#### What you need to do:
Range to copy from the entries below: the line containing "To run Pygame, go" through the line containing "Project will start", inclusive. Retype only those lines, exactly, without any images.

<<<<

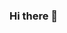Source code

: ### Hi there 👋

<!--
**ikechicharles/ikechicharles** is a ✨ _special_ ✨ repository because its `README.md` (this file) appears on your GitHub profile.

Here are some ideas to get you started:

- 🔭 I’m currently working on software engineering
- 🌱 I’m currently learning software engineering
- 👯 I’m looking to collaborate on alx
- 🤔 I’m looking for help with materials on software engineering
- 💬 Ask me about myself
- 📫 How to reach me: blessedjudah@yahoo.com
- 😄 Pronouns: ...
- ⚡ Fun fact: I can be a textrovert
-->
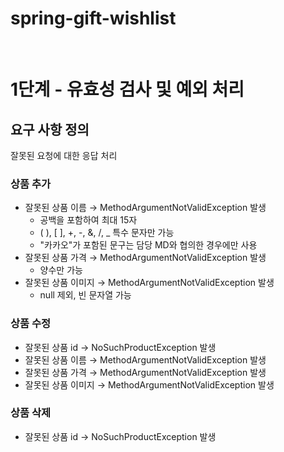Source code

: # spring-gift-wishlist

<br/>

# 1단계 - 유효성 검사 및 예외 처리

## 요구 사항 정의

잘못된 요청에 대한 응답 처리

### 상품 추가

- 잘못된 상품 이름 → MethodArgumentNotValidException 발생
    - 공백을 포함하여 최대 15자
    - ( ), [ ], +, -, &, /, _ 특수 문자만 가능
    - "카카오"가 포함된 문구는 담당 MD와 협의한 경우에만 사용
- 잘못된 상품 가격 → MethodArgumentNotValidException 발생
    - 양수만 가능
- 잘못된 상품 이미지 → MethodArgumentNotValidException 발생
    - null 제외, 빈 문자열 가능

### 상품 수정

- 잘못된 상품 id → NoSuchProductException 발생
- 잘못된 상품 이름 → MethodArgumentNotValidException 발생
- 잘못된 상품 가격 → MethodArgumentNotValidException 발생
- 잘못된 상품 이미지 → MethodArgumentNotValidException 발생

### 상품 삭제

- 잘못된 상품 id → NoSuchProductException 발생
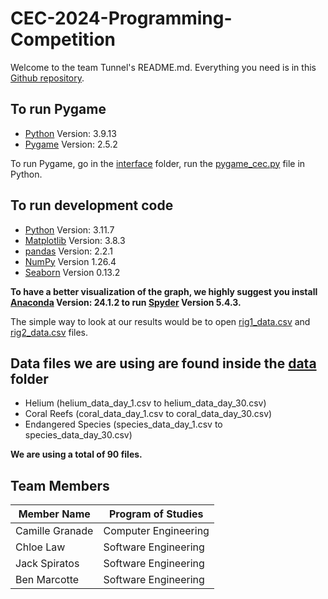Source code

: # CEC-2024-Programming-Competition

Welcome to the team Tunnel's README.md. Everything you need is in this [Github repository](https://github.com/Spiratatoe/CEC-2024-Programming-Competition).

## To run Pygame
- [Python](https://www.python.org/) Version: 3.9.13 
- [Pygame](https://www.pygame.org/) Version: 2.5.2

To run Pygame, go in the [interface](https://github.com/Spiratatoe/CEC-2024-Programming-Competition/tree/main/interface) folder, run the [pygame_cec.py](https://github.com/Spiratatoe/CEC-2024-Programming-Competition/blob/main/interface/pygame_cec.py) file in Python.

## To run development code
- [Python](https://www.python.org/) Version: 3.11.7 
- [Matplotlib](https://matplotlib.org/) Version: 3.8.3
- [pandas](https://pandas.pydata.org/) Version: 2.2.1
- [NumPy](https://numpy.org/) Version 1.26.4
- [Seaborn](https://seaborn.pydata.org/) Version 0.13.2

**To have a better visualization of the graph, we highly suggest you install [Anaconda](https://www.anaconda.com/) Version: 24.1.2 to run [Spyder](https://www.spyder.com/) Version 5.4.3.**

The simple way to look at our results would be to open [rig1_data.csv](https://github.com/Spiratatoe/CEC-2024-Programming-Competition/blob/main/rig1_data.csv) and [rig2_data.csv](https://github.com/Spiratatoe/CEC-2024-Programming-Competition/blob/main/rig2_data.csv) files.

## Data files we are using are found inside the [data](https://github.com/Spiratatoe/CEC-2024-Programming-Competition/tree/main/data) folder
- Helium (helium_data_day_1.csv to helium_data_day_30.csv)
- Coral Reefs (coral_data_day_1.csv to coral_data_day_30.csv)
- Endangered Species (species_data_day_1.csv to species_data_day_30.csv)

**We are using a total of 90 files.**

## Team Members
| Member Name  | Program of Studies |
| ------------- | ------------- |
| Camille Granade  | Computer Engineering  |
| Chloe Law  | Software Engineering  |
| Jack Spiratos  | Software Engineering  |
| Ben Marcotte  | Software Engineering  |
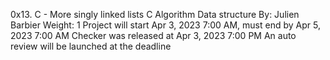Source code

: 0x13. C - More singly linked lists
C
Algorithm
Data structure
 By: Julien Barbier
 Weight: 1
 Project will start Apr 3, 2023 7:00 AM, must end by Apr 5, 2023 7:00 AM
 Checker was released at Apr 3, 2023 7:00 PM
 An auto review will be launched at the deadline
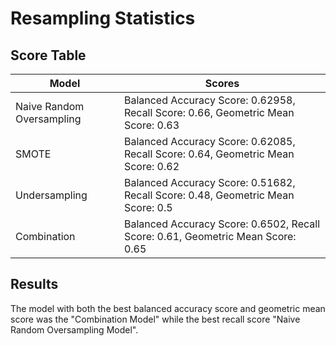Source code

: # Resampling Statistics 

## Score Table
| Model | Scores |  
| ---------------- | --------- |
| Naive Random Oversampling | Balanced Accuracy Score: 0.62958, Recall Score: 0.66, Geometric Mean Score: 0.63 |
| SMOTE | Balanced Accuracy Score: 0.62085, Recall Score: 0.64, Geometric Mean Score: 0.62 |
| Undersampling | Balanced Accuracy Score: 0.51682, Recall Score: 0.48, Geometric Mean Score: 0.5 |
|Combination | Balanced Accuracy Score: 0.6502, Recall Score: 0.61, Geometric Mean Score: 0.65 |

## Results 
The model with both the best balanced accuracy score and geometric mean score was the "Combination Model" while the best recall score "Naive Random Oversampling Model".



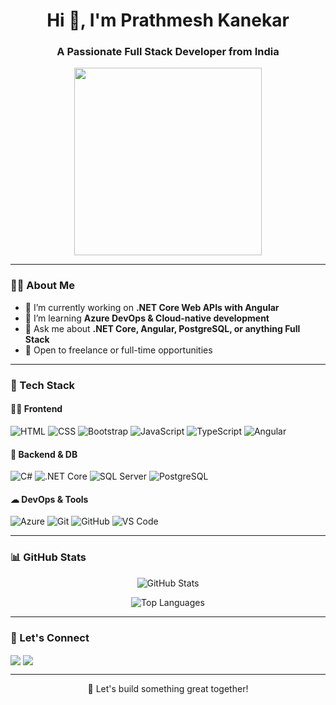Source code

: <h1 align="center">Hi 👋, I'm Prathmesh Kanekar</h1>
<h3 align="center">A Passionate Full Stack Developer from India</h3>

<p align="center">
  <img src="https://media.giphy.com/media/qgQUggAC3Pfv687qPC/giphy.gif" width="300" />
</p>

---

### 👨‍💻 About Me
- 🔭 I’m currently working on **.NET Core Web APIs with Angular**
- 🌱 I’m learning **Azure DevOps & Cloud-native development**
- 💬 Ask me about **.NET Core, Angular, PostgreSQL, or anything Full Stack**
- 💼 Open to freelance or full-time opportunities

---

### 🧰 Tech Stack

#### 👨‍💻 Frontend
![HTML](https://img.shields.io/badge/HTML-E34F26?style=for-the-badge&logo=html5&logoColor=white)
![CSS](https://img.shields.io/badge/CSS-1572B6?style=for-the-badge&logo=css3&logoColor=white)
![Bootstrap](https://img.shields.io/badge/Bootstrap-563D7C?style=for-the-badge&logo=bootstrap&logoColor=white)
![JavaScript](https://img.shields.io/badge/JavaScript-F7DF1E?style=for-the-badge&logo=javascript&logoColor=black)
![TypeScript](https://img.shields.io/badge/TypeScript-007ACC?style=for-the-badge&logo=typescript&logoColor=white)
![Angular](https://img.shields.io/badge/Angular-DD0031?style=for-the-badge&logo=angular&logoColor=white)

#### 🧠 Backend & DB
![C#](https://img.shields.io/badge/CSharp-239120?style=for-the-badge&logo=csharp&logoColor=white)
![.NET Core](https://img.shields.io/badge/.NET-512BD4?style=for-the-badge&logo=dotnet&logoColor=white)
![SQL Server](https://img.shields.io/badge/MSSQL-CC2927?style=for-the-badge&logo=microsoftsqlserver&logoColor=white)
![PostgreSQL](https://img.shields.io/badge/PostgreSQL-4169E1?style=for-the-badge&logo=postgresql&logoColor=white)

#### ☁ DevOps & Tools
![Azure](https://img.shields.io/badge/Azure-0078D4?style=for-the-badge&logo=microsoftazure&logoColor=white)
![Git](https://img.shields.io/badge/Git-F05032?style=for-the-badge&logo=git&logoColor=white)
![GitHub](https://img.shields.io/badge/GitHub-181717?style=for-the-badge&logo=github&logoColor=white)
![VS Code](https://img.shields.io/badge/VS%20Code-007ACC?style=for-the-badge&logo=visualstudiocode&logoColor=white)

---

### 📊 GitHub Stats

<p align="center">
  <img src="https://github-readme-stats.vercel.app/api?username=PrathmeshKanekar&show_icons=true&theme=radical" alt="GitHub Stats" />
</p>

<p align="center">
  <img src="https://github-readme-stats.vercel.app/api/top-langs/?username=PrathmeshKanekar&layout=compact&theme=radical" alt="Top Languages" />
</p>

---

### 🔗 Let's Connect

<p align="left">
  <a href="https://www.linkedin.com/in/prathmesh-kanekar/" target="blank"><img align="center" src="https://img.shields.io/badge/LinkedIn-0077B5?style=flat-square&logo=linkedin&logoColor=white" /></a>
  <a href="mailto:prathmeshkanekar2002@gmail.com"><img align="center" src="https://img.shields.io/badge/Email-D14836?style=flat-square&logo=gmail&logoColor=white" /></a>
</p>

---

<p align="center">
  🚀 Let's build something great together!
</p>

>>>>

#### The answer:
To run Pygame, go in the [interface](https://github.com/Spiratatoe/CEC-2024-Programming-Competition/tree/main/interface) folder, run the [pygame_cec.py](https://github.com/Spiratatoe/CEC-2024-Programming-Competition/blob/main/interface/pygame_cec.py) file in Python.

## To run development code
- [Python](https://www.python.org/) Version: 3.11.7 
- [Matplotlib](https://matplotlib.org/) Version: 3.8.3
- [pandas](https://pandas.pydata.org/) Version: 2.2.1
- [NumPy](https://numpy.org/) Version 1.26.4
- [Seaborn](https://seaborn.pydata.org/) Version 0.13.2

**To have a better visualization of the graph, we highly suggest you install [Anaconda](https://www.anaconda.com/) Version: 24.1.2 to run [Spyder](https://www.spyder.com/) Version 5.4.3.**

The simple way to look at our results would be to open [rig1_data.csv](https://github.com/Spiratatoe/CEC-2024-Programming-Competition/blob/main/rig1_data.csv) and [rig2_data.csv](https://github.com/Spiratatoe/CEC-2024-Programming-Competition/blob/main/rig2_data.csv) files.

## Data files we are using are found inside the [data](https://github.com/Spiratatoe/CEC-2024-Programming-Competition/tree/main/data) folder
- Helium (helium_data_day_1.csv to helium_data_day_30.csv)
- Coral Reefs (coral_data_day_1.csv to coral_data_day_30.csv)
- Endangered Species (species_data_day_1.csv to species_data_day_30.csv)

**We are using a total of 90 files.**

## Team Members
| Member Name  | Program of Studies |
| ------------- | ------------- |
| Camille Granade  | Computer Engineering  |
| Chloe Law  | Software Engineering  |
| Jack Spiratos  | Software Engineering  |
| Ben Marcotte  | Software Engineering  |
Source code

: 0x13. C - More singly linked lists
C
Algorithm
Data structure
 By: Julien Barbier
 Weight: 1
 Project will start Apr 3, 2023 7:00 AM, must end by Apr 5, 2023 7:00 AM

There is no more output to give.